Records excerpted from a collection:
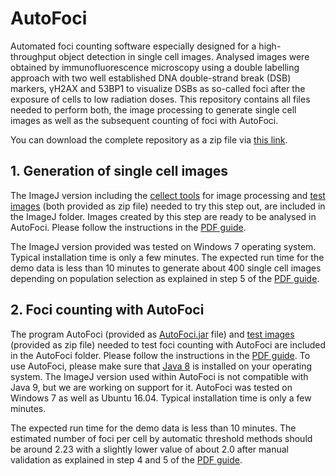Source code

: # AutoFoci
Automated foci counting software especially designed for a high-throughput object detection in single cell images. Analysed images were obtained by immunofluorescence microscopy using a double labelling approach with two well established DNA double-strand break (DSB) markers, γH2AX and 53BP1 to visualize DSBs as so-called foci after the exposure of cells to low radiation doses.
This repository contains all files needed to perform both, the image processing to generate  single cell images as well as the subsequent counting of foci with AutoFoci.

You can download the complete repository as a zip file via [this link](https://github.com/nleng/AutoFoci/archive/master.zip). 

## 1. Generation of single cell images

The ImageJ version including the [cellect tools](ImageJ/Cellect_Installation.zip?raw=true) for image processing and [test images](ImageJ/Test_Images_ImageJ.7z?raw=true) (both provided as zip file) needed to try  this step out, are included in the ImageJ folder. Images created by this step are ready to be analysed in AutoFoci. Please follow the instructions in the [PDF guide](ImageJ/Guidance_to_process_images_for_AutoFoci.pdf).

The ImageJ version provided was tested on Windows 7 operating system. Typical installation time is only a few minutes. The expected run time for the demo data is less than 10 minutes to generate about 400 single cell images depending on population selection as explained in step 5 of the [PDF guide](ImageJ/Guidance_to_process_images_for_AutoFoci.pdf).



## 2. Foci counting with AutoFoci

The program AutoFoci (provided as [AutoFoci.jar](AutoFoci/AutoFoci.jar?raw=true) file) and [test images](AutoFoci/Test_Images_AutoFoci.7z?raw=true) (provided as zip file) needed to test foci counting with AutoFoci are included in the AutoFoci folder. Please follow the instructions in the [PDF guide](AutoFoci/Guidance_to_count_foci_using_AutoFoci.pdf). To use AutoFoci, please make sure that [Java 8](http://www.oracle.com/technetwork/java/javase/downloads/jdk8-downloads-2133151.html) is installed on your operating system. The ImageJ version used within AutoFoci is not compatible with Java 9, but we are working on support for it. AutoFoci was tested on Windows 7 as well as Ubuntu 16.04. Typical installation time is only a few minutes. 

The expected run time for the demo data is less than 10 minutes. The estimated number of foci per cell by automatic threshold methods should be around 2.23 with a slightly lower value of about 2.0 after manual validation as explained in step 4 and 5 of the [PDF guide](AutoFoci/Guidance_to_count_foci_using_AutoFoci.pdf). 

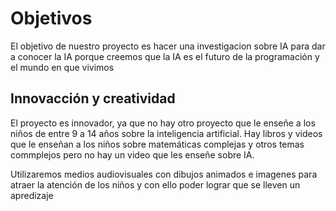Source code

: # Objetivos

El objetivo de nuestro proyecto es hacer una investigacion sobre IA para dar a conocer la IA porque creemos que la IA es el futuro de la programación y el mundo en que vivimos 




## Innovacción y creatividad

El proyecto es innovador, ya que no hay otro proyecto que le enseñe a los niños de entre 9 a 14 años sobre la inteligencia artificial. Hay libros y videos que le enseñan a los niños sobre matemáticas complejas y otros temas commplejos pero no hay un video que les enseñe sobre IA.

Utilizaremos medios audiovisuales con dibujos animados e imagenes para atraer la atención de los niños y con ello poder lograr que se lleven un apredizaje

...

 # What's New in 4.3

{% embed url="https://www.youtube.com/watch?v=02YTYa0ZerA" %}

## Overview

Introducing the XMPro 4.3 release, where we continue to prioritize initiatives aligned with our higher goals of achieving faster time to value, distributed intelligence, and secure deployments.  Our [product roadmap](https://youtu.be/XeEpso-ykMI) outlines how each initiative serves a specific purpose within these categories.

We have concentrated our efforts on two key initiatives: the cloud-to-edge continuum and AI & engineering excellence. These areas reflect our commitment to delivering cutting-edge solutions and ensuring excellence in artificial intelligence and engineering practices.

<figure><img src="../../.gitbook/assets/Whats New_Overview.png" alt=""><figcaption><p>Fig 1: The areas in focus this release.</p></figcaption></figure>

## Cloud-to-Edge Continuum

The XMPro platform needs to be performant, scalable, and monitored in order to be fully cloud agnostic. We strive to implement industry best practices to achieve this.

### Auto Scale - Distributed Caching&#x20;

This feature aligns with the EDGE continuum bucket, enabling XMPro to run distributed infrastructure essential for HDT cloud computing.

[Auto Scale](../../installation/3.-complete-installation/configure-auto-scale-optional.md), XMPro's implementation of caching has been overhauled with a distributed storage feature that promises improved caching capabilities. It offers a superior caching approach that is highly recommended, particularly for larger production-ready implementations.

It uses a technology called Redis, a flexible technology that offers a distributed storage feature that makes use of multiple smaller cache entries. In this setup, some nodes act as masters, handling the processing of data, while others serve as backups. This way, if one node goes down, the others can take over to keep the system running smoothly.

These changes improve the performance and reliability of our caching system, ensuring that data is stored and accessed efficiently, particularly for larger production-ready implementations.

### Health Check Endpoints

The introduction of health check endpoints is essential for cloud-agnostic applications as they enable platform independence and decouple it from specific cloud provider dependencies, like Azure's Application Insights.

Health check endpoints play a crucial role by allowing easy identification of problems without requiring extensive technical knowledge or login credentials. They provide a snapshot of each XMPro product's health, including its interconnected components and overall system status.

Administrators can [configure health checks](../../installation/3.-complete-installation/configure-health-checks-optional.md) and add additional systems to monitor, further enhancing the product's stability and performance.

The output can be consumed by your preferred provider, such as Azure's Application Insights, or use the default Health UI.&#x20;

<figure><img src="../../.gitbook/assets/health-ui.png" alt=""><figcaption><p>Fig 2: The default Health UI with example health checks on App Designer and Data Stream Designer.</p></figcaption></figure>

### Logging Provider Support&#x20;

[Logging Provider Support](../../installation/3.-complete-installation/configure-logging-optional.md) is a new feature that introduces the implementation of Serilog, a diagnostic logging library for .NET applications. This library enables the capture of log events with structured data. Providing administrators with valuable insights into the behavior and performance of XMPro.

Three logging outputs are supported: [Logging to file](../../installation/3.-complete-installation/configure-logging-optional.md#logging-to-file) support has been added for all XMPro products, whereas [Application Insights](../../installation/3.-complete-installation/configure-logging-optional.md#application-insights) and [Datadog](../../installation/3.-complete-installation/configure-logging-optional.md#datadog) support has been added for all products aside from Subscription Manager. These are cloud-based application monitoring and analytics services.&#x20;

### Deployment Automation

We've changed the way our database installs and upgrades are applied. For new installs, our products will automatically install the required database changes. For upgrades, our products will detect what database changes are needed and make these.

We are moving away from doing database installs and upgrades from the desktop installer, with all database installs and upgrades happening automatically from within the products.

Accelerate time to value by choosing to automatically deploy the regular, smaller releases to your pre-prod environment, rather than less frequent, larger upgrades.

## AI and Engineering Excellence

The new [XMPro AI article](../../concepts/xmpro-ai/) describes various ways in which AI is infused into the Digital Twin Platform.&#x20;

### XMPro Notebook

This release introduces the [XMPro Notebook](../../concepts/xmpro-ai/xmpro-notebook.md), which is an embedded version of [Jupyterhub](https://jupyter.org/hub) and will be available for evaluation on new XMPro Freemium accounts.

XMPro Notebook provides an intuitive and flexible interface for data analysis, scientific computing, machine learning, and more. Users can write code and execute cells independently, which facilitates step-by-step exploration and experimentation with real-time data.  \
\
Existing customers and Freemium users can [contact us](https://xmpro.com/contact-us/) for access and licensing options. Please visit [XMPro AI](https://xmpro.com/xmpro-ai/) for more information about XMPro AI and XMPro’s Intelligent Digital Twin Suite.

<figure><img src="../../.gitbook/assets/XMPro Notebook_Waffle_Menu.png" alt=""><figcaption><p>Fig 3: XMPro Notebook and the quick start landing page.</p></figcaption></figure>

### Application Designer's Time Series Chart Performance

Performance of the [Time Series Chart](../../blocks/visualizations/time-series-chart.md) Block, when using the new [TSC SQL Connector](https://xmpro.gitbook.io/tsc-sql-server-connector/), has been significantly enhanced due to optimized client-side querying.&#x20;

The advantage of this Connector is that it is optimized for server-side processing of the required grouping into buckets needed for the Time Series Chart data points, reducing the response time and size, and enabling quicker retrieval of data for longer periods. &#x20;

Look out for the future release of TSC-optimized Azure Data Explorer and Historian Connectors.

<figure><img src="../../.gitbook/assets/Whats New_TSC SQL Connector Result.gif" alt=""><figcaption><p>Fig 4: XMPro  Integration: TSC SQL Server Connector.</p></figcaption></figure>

Instructions for the task
From the preceding records, count the lines where "called" occurs and reply with the number only.

Exercise solution
2